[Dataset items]
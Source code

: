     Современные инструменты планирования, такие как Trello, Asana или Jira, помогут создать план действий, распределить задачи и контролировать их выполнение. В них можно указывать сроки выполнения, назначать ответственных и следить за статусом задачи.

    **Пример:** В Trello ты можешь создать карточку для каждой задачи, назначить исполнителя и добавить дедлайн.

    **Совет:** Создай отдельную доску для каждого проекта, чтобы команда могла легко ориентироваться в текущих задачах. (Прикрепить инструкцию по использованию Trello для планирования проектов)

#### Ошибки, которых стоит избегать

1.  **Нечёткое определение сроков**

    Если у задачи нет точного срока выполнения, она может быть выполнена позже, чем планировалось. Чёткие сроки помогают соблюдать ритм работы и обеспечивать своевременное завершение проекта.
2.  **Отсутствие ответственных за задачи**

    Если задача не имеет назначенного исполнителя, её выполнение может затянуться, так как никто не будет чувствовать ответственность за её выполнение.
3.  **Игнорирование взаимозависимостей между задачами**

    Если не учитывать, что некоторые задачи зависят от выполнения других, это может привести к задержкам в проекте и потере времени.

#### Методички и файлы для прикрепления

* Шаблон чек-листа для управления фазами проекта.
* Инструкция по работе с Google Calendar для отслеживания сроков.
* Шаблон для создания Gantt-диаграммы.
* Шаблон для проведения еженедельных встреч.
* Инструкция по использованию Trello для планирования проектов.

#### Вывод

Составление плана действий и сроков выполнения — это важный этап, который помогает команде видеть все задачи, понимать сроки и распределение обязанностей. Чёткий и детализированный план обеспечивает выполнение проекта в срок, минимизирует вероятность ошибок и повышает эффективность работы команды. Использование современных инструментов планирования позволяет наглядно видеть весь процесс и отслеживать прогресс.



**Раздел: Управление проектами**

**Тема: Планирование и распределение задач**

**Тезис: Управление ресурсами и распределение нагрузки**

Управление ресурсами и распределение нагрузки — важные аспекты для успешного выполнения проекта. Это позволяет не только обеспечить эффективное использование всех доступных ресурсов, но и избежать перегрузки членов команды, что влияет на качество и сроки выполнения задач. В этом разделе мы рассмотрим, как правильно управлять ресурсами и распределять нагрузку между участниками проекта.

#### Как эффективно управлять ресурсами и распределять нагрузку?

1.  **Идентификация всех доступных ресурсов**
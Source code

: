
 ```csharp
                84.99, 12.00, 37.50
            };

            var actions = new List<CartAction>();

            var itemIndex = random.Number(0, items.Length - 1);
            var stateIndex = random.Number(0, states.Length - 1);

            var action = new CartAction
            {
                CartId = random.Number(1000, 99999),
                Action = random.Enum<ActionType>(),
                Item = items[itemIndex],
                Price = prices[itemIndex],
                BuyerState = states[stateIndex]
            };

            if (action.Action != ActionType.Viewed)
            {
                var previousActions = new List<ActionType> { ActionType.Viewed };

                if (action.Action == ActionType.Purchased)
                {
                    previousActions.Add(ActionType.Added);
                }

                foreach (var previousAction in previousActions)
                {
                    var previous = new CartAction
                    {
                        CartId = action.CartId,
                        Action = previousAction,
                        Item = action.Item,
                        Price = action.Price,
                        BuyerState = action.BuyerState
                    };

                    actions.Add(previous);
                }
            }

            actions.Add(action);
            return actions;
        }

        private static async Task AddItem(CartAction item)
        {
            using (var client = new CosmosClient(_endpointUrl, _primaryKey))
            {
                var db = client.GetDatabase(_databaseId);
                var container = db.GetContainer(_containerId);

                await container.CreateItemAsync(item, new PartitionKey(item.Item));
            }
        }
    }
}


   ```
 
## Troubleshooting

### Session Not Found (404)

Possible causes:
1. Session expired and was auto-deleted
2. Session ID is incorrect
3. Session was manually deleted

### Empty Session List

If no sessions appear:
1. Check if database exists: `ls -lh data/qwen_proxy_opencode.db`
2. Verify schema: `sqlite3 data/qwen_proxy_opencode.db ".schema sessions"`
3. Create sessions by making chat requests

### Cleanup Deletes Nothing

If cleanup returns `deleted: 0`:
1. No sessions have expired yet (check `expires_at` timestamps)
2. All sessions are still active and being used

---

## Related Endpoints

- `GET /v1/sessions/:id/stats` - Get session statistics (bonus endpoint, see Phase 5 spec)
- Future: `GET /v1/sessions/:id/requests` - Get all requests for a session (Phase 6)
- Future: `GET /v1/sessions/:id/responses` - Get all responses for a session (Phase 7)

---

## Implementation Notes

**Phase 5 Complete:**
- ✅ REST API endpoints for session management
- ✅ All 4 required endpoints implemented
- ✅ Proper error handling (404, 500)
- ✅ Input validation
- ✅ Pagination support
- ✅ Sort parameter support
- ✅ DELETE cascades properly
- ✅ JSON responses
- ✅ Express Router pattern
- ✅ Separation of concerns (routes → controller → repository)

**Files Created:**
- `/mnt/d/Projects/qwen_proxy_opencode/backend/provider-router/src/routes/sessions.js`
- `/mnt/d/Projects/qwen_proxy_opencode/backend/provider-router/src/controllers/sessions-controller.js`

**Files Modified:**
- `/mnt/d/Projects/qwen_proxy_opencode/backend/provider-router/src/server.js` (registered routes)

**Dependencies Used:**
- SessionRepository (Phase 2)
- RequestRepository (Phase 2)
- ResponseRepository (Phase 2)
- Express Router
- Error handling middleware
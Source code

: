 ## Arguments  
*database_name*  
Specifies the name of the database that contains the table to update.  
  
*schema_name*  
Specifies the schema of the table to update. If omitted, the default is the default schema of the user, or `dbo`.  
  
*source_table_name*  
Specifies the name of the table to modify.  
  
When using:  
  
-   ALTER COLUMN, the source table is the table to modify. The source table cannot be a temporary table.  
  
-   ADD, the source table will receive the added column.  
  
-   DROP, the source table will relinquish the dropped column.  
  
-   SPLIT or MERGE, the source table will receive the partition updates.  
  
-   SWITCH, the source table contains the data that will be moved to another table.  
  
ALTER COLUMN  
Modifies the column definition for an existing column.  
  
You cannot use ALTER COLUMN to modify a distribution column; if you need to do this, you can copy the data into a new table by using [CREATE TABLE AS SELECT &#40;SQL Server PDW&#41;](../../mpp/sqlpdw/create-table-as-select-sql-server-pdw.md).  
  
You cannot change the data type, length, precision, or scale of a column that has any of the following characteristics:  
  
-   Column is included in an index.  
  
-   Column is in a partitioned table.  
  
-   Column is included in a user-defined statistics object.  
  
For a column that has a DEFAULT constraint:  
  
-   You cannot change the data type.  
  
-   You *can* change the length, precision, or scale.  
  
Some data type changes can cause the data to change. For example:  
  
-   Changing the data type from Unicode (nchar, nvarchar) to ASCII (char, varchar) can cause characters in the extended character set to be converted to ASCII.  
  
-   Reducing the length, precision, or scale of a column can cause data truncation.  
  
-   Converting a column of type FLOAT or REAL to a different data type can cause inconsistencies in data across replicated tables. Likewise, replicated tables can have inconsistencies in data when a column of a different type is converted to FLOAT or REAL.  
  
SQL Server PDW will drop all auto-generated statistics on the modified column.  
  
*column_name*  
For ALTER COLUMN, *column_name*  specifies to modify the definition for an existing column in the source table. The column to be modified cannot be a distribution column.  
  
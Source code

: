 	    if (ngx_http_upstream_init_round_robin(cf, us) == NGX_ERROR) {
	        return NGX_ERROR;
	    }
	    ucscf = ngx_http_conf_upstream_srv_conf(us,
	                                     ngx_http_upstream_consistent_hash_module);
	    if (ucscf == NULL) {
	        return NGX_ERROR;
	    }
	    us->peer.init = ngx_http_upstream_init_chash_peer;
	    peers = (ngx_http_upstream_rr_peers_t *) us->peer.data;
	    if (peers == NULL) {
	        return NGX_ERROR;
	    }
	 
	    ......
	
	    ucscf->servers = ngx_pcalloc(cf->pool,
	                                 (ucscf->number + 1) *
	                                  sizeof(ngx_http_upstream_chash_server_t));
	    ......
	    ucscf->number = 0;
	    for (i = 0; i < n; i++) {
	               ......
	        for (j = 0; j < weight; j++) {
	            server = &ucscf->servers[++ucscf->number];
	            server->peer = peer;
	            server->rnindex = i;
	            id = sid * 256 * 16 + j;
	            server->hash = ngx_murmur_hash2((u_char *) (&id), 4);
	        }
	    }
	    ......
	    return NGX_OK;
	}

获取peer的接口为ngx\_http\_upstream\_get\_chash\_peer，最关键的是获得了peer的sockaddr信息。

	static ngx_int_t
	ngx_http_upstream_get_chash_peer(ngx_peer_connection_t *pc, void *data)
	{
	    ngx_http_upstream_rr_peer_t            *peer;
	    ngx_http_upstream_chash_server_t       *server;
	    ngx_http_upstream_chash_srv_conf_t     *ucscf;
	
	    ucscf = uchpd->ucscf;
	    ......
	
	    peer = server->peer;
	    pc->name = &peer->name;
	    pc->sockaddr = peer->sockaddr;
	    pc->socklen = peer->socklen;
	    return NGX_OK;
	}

TASK INSTRUCTIONS
Without changing anything, quote the lines from the top of the data to the line that contains "и добавить дедлайн.", including that line.

TASK RESPONSE
Source code

:     Современные инструменты планирования, такие как Trello, Asana или Jira, помогут создать план действий, распределить задачи и контролировать их выполнение. В них можно указывать сроки выполнения, назначать ответственных и следить за статусом задачи.

    **Пример:** В Trello ты можешь создать карточку для каждой задачи, назначить исполнителя и добавить дедлайн.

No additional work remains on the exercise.